__Exercise inputs__:
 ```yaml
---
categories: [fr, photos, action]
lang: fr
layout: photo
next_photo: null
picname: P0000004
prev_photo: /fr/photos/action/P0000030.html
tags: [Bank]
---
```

__Try it__: Your task is to copy each line of the entries that includes the word "photos".

__Answer to this problem__:
categories: [fr, photos, action]
prev_photo: /fr/photos/action/P0000030.html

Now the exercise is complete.